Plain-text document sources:
───
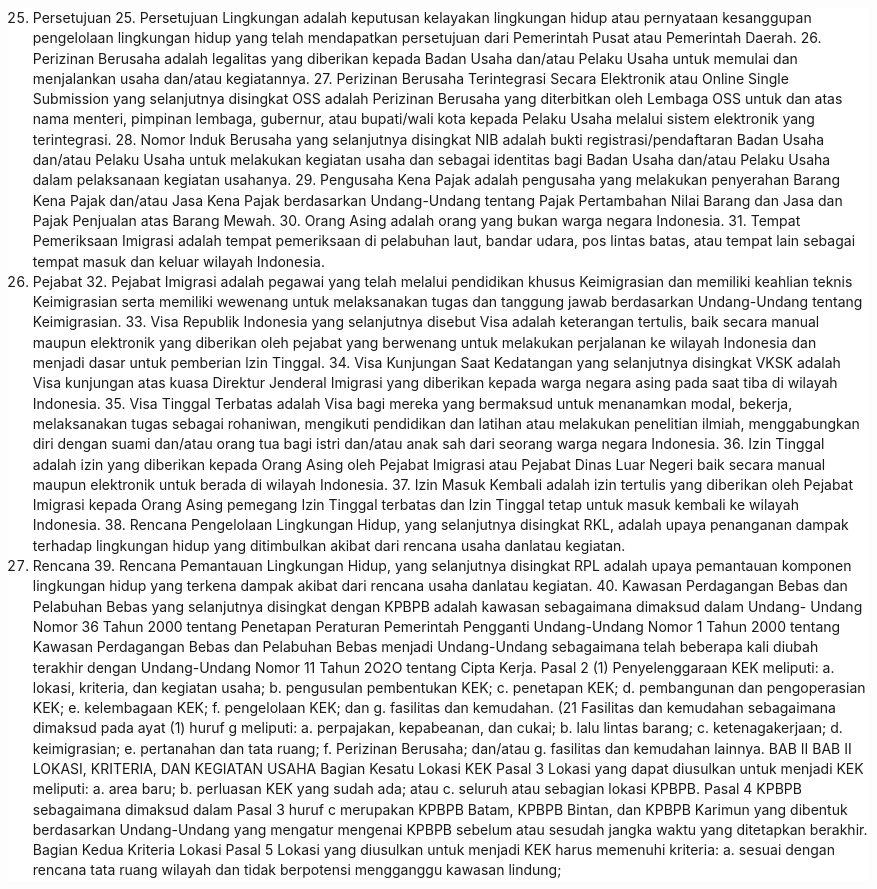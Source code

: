 25. Persetujuan 25. Persetujuan Lingkungan adalah keputusan kelayakan lingkungan hidup atau pernyataan kesanggupan pengelolaan lingkungan hidup yang telah mendapatkan persetujuan dari Pemerintah Pusat atau Pemerintah Daerah. 26. Perizinan Berusaha adalah legalitas yang diberikan kepada Badan Usaha dan/atau Pelaku Usaha untuk memulai dan menjalankan usaha dan/atau kegiatannya. 27. Perizinan Berusaha Terintegrasi Secara Elektronik atau Online Single Submission yang selanjutnya disingkat OSS adalah Perizinan Berusaha yang diterbitkan oleh Lembaga OSS untuk dan atas nama menteri, pimpinan lembaga, gubernur, atau bupati/wali kota kepada Pelaku Usaha melalui sistem elektronik yang terintegrasi. 28. Nomor Induk Berusaha yang selanjutnya disingkat NIB adalah bukti registrasi/pendaftaran Badan Usaha dan/atau Pelaku Usaha untuk melakukan kegiatan usaha dan sebagai identitas bagi Badan Usaha dan/atau Pelaku Usaha dalam pelaksanaan kegiatan usahanya. 29. Pengusaha Kena Pajak adalah pengusaha yang melakukan penyerahan Barang Kena Pajak dan/atau Jasa Kena Pajak berdasarkan Undang-Undang tentang Pajak Pertambahan Nilai Barang dan Jasa dan Pajak Penjualan atas Barang Mewah. 30. Orang Asing adalah orang yang bukan warga negara Indonesia. 31. Tempat Pemeriksaan Imigrasi adalah tempat pemeriksaan di pelabuhan laut, bandar udara, pos lintas batas, atau tempat lain sebagai tempat masuk dan keluar wilayah Indonesia.
32. Pejabat 32. Pejabat Imigrasi adalah pegawai yang telah melalui pendidikan khusus Keimigrasian dan memiliki keahlian teknis Keimigrasian serta memiliki wewenang untuk melaksanakan tugas dan tanggung jawab berdasarkan Undang-Undang tentang Keimigrasian. 33. Visa Republik Indonesia yang selanjutnya disebut Visa adalah keterangan tertulis, baik secara manual maupun elektronik yang diberikan oleh pejabat yang berwenang untuk melakukan perjalanan ke wilayah Indonesia dan menjadi dasar untuk pemberian lzin Tinggal. 34. Visa Kunjungan Saat Kedatangan yang selanjutnya disingkat VKSK adalah Visa kunjungan atas kuasa Direktur Jenderal Imigrasi yang diberikan kepada warga negara asing pada saat tiba di wilayah Indonesia. 35. Visa Tinggal Terbatas adalah Visa bagi mereka yang bermaksud untuk menanamkan modal, bekerja, melaksanakan tugas sebagai rohaniwan, mengikuti pendidikan dan latihan atau melakukan penelitian ilmiah, menggabungkan diri dengan suami dan/atau orang tua bagi istri dan/atau anak sah dari seorang warga negara Indonesia. 36. Izin Tinggal adalah izin yang diberikan kepada Orang Asing oleh Pejabat Imigrasi atau Pejabat Dinas Luar Negeri baik secara manual maupun elektronik untuk berada di wilayah Indonesia. 37. Izin Masuk Kembali adalah izin tertulis yang diberikan oleh Pejabat Imigrasi kepada Orang Asing pemegang Izin Tinggal terbatas dan lzin Tinggal tetap untuk masuk kembali ke wilayah Indonesia. 38. Rencana Pengelolaan Lingkungan Hidup, yang selanjutnya disingkat RKL, adalah upaya penanganan dampak terhadap lingkungan hidup yang ditimbulkan akibat dari rencana usaha danlatau kegiatan.
39. Rencana 39. Rencana Pemantauan Lingkungan Hidup, yang selanjutnya disingkat RPL adalah upaya pemantauan komponen lingkungan hidup yang terkena dampak akibat dari rencana usaha danlatau kegiatan. 40. Kawasan Perdagangan Bebas dan Pelabuhan Bebas yang selanjutnya disingkat dengan KPBPB adalah kawasan sebagaimana dimaksud dalam Undang- Undang Nomor 36 Tahun 2000 tentang Penetapan Peraturan Pemerintah Pengganti Undang-Undang Nomor 1 Tahun 2000 tentang Kawasan Perdagangan Bebas dan Pelabuhan Bebas menjadi Undang-Undang sebagaimana telah beberapa kali diubah terakhir dengan Undang-Undang Nomor 11 Tahun 2O2O tentang Cipta Kerja. Pasal 2 (1) Penyelenggaraan KEK meliputi:
a. lokasi, kriteria, dan kegiatan usaha;
b. pengusulan pembentukan KEK;
c. penetapan KEK;
d. pembangunan dan pengoperasian KEK;
e. kelembagaan KEK;
f. pengelolaan KEK; dan
g. fasilitas dan kemudahan. (21 Fasilitas dan kemudahan sebagaimana dimaksud pada ayat (1) huruf g meliputi:
a. perpajakan, kepabeanan, dan cukai;
b. lalu lintas barang;
c. ketenagakerjaan;
d. keimigrasian;
e. pertanahan dan tata ruang;
f. Perizinan Berusaha; dan/atau
g. fasilitas dan kemudahan lainnya.
BAB II BAB II LOKASI, KRITERIA, DAN KEGIATAN USAHA Bagian Kesatu Lokasi KEK
Pasal 3
Lokasi yang dapat diusulkan untuk menjadi KEK meliputi:
a. area baru;
b. perluasan KEK yang sudah ada; atau
c. seluruh atau sebagian lokasi KPBPB. Pasal 4 KPBPB sebagaimana dimaksud dalam Pasal 3 huruf c merupakan KPBPB Batam, KPBPB Bintan, dan KPBPB Karimun yang dibentuk berdasarkan Undang-Undang yang mengatur mengenai KPBPB sebelum atau sesudah jangka waktu yang ditetapkan berakhir. Bagian Kedua Kriteria Lokasi Pasal 5 Lokasi yang diusulkan untuk menjadi KEK harus memenuhi kriteria:
a. sesuai dengan rencana tata ruang wilayah dan tidak berpotensi mengganggu kawasan lindung;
───
Work request ->
Repeat, exactly and in full, every entry in the data, but not the pictures.

Completed task ->
Source code

: 25. Persetujuan 25. Persetujuan Lingkungan adalah keputusan kelayakan lingkungan hidup atau pernyataan kesanggupan pengelolaan lingkungan hidup yang telah mendapatkan persetujuan dari Pemerintah Pusat atau Pemerintah Daerah. 26. Perizinan Berusaha adalah legalitas yang diberikan kepada Badan Usaha dan/atau Pelaku Usaha untuk memulai dan menjalankan usaha dan/atau kegiatannya. 27. Perizinan Berusaha Terintegrasi Secara Elektronik atau Online Single Submission yang selanjutnya disingkat OSS adalah Perizinan Berusaha yang diterbitkan oleh Lembaga OSS untuk dan atas nama menteri, pimpinan lembaga, gubernur, atau bupati/wali kota kepada Pelaku Usaha melalui sistem elektronik yang terintegrasi. 28. Nomor Induk Berusaha yang selanjutnya disingkat NIB adalah bukti registrasi/pendaftaran Badan Usaha dan/atau Pelaku Usaha untuk melakukan kegiatan usaha dan sebagai identitas bagi Badan Usaha dan/atau Pelaku Usaha dalam pelaksanaan kegiatan usahanya. 29. Pengusaha Kena Pajak adalah pengusaha yang melakukan penyerahan Barang Kena Pajak dan/atau Jasa Kena Pajak berdasarkan Undang-Undang tentang Pajak Pertambahan Nilai Barang dan Jasa dan Pajak Penjualan atas Barang Mewah. 30. Orang Asing adalah orang yang bukan warga negara Indonesia. 31. Tempat Pemeriksaan Imigrasi adalah tempat pemeriksaan di pelabuhan laut, bandar udara, pos lintas batas, atau tempat lain sebagai tempat masuk dan keluar wilayah Indonesia.
32. Pejabat 32. Pejabat Imigrasi adalah pegawai yang telah melalui pendidikan khusus Keimigrasian dan memiliki keahlian teknis Keimigrasian serta memiliki wewenang untuk melaksanakan tugas dan tanggung jawab berdasarkan Undang-Undang tentang Keimigrasian. 33. Visa Republik Indonesia yang selanjutnya disebut Visa adalah keterangan tertulis, baik secara manual maupun elektronik yang diberikan oleh pejabat yang berwenang untuk melakukan perjalanan ke wilayah Indonesia dan menjadi dasar untuk pemberian lzin Tinggal. 34. Visa Kunjungan Saat Kedatangan yang selanjutnya disingkat VKSK adalah Visa kunjungan atas kuasa Direktur Jenderal Imigrasi yang diberikan kepada warga negara asing pada saat tiba di wilayah Indonesia. 35. Visa Tinggal Terbatas adalah Visa bagi mereka yang bermaksud untuk menanamkan modal, bekerja, melaksanakan tugas sebagai rohaniwan, mengikuti pendidikan dan latihan atau melakukan penelitian ilmiah, menggabungkan diri dengan suami dan/atau orang tua bagi istri dan/atau anak sah dari seorang warga negara Indonesia. 36. Izin Tinggal adalah izin yang diberikan kepada Orang Asing oleh Pejabat Imigrasi atau Pejabat Dinas Luar Negeri baik secara manual maupun elektronik untuk berada di wilayah Indonesia. 37. Izin Masuk Kembali adalah izin tertulis yang diberikan oleh Pejabat Imigrasi kepada Orang Asing pemegang Izin Tinggal terbatas dan lzin Tinggal tetap untuk masuk kembali ke wilayah Indonesia. 38. Rencana Pengelolaan Lingkungan Hidup, yang selanjutnya disingkat RKL, adalah upaya penanganan dampak terhadap lingkungan hidup yang ditimbulkan akibat dari rencana usaha danlatau kegiatan.
39. Rencana 39. Rencana Pemantauan Lingkungan Hidup, yang selanjutnya disingkat RPL adalah upaya pemantauan komponen lingkungan hidup yang terkena dampak akibat dari rencana usaha danlatau kegiatan. 40. Kawasan Perdagangan Bebas dan Pelabuhan Bebas yang selanjutnya disingkat dengan KPBPB adalah kawasan sebagaimana dimaksud dalam Undang- Undang Nomor 36 Tahun 2000 tentang Penetapan Peraturan Pemerintah Pengganti Undang-Undang Nomor 1 Tahun 2000 tentang Kawasan Perdagangan Bebas dan Pelabuhan Bebas menjadi Undang-Undang sebagaimana telah beberapa kali diubah terakhir dengan Undang-Undang Nomor 11 Tahun 2O2O tentang Cipta Kerja. Pasal 2 (1) Penyelenggaraan KEK meliputi:
a. lokasi, kriteria, dan kegiatan usaha;
b. pengusulan pembentukan KEK;
c. penetapan KEK;
d. pembangunan dan pengoperasian KEK;
e. kelembagaan KEK;
f. pengelolaan KEK; dan
g. fasilitas dan kemudahan. (21 Fasilitas dan kemudahan sebagaimana dimaksud pada ayat (1) huruf g meliputi:
a. perpajakan, kepabeanan, dan cukai;
b. lalu lintas barang;
c. ketenagakerjaan;
d. keimigrasian;
e. pertanahan dan tata ruang;
f. Perizinan Berusaha; dan/atau
g. fasilitas dan kemudahan lainnya.
BAB II BAB II LOKASI, KRITERIA, DAN KEGIATAN USAHA Bagian Kesatu Lokasi KEK
Pasal 3
Lokasi yang dapat diusulkan untuk menjadi KEK meliputi:
a. area baru;
b. perluasan KEK yang sudah ada; atau
c. seluruh atau sebagian lokasi KPBPB. Pasal 4 KPBPB sebagaimana dimaksud dalam Pasal 3 huruf c merupakan KPBPB Batam, KPBPB Bintan, dan KPBPB Karimun yang dibentuk berdasarkan Undang-Undang yang mengatur mengenai KPBPB sebelum atau sesudah jangka waktu yang ditetapkan berakhir. Bagian Kedua Kriteria Lokasi Pasal 5 Lokasi yang diusulkan untuk menjadi KEK harus memenuhi kriteria:
a. sesuai dengan rencana tata ruang wilayah dan tidak berpotensi mengganggu kawasan lindung;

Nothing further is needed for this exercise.